Here, Dr. Jones's check-off opinion is brief, conclusory, and not accompanied by reference to any objective findings. Tr. 551. The only narrative descriptions are fragmented sentences written in the margins of a questionnaire. Tr. 551-52. Further, as the ALJ found, Dr. Jones's opinion in support of plaintiff's disabled status contradicts his own prior chart notes. Tr. 18, 585, 586-89. For instance, Dr. Jones repeatedly opined that plaintiff was capable of light duty work. Tr. 568, 585-89. Moreover, Dr. Jones' chart notes largely reflect plaintiff's subjective statements; Dr. Jones performed only cursory objective tests on plaintiff, which revealed results within the normal range. Tr. 585-592. Accordingly, Dr. Jones's opinion is inadequately supported by his own chart notes and objective clinical findings.

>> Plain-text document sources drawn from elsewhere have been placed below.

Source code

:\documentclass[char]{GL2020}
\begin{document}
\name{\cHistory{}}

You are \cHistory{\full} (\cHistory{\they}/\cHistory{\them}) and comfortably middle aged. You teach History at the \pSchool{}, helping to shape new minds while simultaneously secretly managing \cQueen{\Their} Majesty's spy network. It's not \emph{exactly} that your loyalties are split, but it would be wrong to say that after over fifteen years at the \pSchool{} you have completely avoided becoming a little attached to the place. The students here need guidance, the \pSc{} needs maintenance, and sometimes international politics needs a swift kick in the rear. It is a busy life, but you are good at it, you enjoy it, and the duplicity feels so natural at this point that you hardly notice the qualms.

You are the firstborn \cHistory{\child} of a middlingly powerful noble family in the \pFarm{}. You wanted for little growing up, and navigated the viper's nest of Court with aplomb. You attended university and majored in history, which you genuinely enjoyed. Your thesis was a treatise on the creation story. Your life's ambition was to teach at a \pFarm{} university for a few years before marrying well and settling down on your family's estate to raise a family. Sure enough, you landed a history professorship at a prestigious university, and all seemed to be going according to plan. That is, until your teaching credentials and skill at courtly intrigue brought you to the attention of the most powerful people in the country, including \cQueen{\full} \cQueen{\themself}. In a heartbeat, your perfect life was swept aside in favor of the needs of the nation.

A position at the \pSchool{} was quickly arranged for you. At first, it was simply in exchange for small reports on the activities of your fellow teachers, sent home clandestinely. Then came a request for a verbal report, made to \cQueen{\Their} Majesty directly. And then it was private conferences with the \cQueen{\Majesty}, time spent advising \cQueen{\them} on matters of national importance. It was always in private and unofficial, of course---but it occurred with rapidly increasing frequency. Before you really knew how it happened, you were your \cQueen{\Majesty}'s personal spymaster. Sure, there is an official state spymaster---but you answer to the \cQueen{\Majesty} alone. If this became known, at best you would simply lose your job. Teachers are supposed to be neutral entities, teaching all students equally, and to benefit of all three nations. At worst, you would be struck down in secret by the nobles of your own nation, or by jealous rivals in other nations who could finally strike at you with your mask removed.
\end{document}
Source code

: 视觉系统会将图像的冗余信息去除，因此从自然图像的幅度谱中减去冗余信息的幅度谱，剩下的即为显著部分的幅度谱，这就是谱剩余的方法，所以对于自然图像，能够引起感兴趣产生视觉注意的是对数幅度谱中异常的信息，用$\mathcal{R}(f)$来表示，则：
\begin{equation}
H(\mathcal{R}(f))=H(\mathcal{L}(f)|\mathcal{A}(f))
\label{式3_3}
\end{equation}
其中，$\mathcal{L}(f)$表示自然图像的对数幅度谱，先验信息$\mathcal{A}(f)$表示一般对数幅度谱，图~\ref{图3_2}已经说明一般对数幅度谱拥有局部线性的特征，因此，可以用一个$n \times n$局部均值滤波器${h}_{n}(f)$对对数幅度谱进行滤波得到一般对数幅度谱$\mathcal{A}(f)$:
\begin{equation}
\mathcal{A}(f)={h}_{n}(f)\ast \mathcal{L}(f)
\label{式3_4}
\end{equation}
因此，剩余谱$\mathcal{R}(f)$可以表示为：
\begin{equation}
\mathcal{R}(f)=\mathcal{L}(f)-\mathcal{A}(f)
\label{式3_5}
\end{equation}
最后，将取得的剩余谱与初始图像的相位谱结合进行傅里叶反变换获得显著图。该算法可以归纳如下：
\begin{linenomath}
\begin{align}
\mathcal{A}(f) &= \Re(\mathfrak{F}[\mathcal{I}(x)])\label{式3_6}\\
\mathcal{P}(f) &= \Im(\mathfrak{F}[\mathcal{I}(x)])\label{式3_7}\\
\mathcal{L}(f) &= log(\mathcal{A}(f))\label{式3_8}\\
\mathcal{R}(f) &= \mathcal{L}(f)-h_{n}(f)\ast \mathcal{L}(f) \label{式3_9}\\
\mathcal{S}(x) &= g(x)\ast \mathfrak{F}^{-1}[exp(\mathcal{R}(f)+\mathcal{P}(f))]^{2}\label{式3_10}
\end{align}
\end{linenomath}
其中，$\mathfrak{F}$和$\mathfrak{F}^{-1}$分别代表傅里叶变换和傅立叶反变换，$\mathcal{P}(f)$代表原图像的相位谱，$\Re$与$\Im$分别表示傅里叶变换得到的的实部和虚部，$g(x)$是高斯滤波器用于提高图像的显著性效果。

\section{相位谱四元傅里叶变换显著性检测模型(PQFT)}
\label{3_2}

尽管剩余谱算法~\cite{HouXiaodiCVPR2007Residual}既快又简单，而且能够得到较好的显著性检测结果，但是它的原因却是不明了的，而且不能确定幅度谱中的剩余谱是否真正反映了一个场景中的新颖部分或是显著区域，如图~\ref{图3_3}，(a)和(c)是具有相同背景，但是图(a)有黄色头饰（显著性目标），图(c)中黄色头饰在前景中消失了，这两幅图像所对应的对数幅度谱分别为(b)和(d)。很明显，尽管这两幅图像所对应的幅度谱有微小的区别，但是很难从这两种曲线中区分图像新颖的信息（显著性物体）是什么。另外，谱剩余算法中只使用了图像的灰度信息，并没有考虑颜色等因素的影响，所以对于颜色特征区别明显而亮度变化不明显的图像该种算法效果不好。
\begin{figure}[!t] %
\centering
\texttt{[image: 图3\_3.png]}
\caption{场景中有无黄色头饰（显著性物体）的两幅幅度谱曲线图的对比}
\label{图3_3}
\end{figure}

In sum, the ALJ provided specific and legitimate reasons, supported by substantial evidence, to reject the opinion of Dr. Jones. The ALJ's decision is therefore affirmed in this regard.

III. Step Five Finding

Lastly, plaintiff argues that the testimony provided by the vocational expert in support of his ability to perform "other workn in the national economy was insufficient to meet the Commissioner's burden of proof at step five. Tr. 60-61. Specifically, plaintiff argues that his subjective symptom testimony and Dr. Jones's opinion, if properly credited, support a finding of disability. As discussed above, however, both sources were properly discredited by the ALJ. Because the Court is affirming the ALJ's decision on both of these bases, plaintiff's contingent argument is invalid. See Bayliss v. Barnhart , 427 F.3d 1211, 1217 (9th Cir. 2005). Therefore, the Court finds no error with respect to this issue.


The Commissioner's decision is supported by substantial evidence and based on the proper legal standards, therefore it is AFFIRMED and this case is DISMISSED.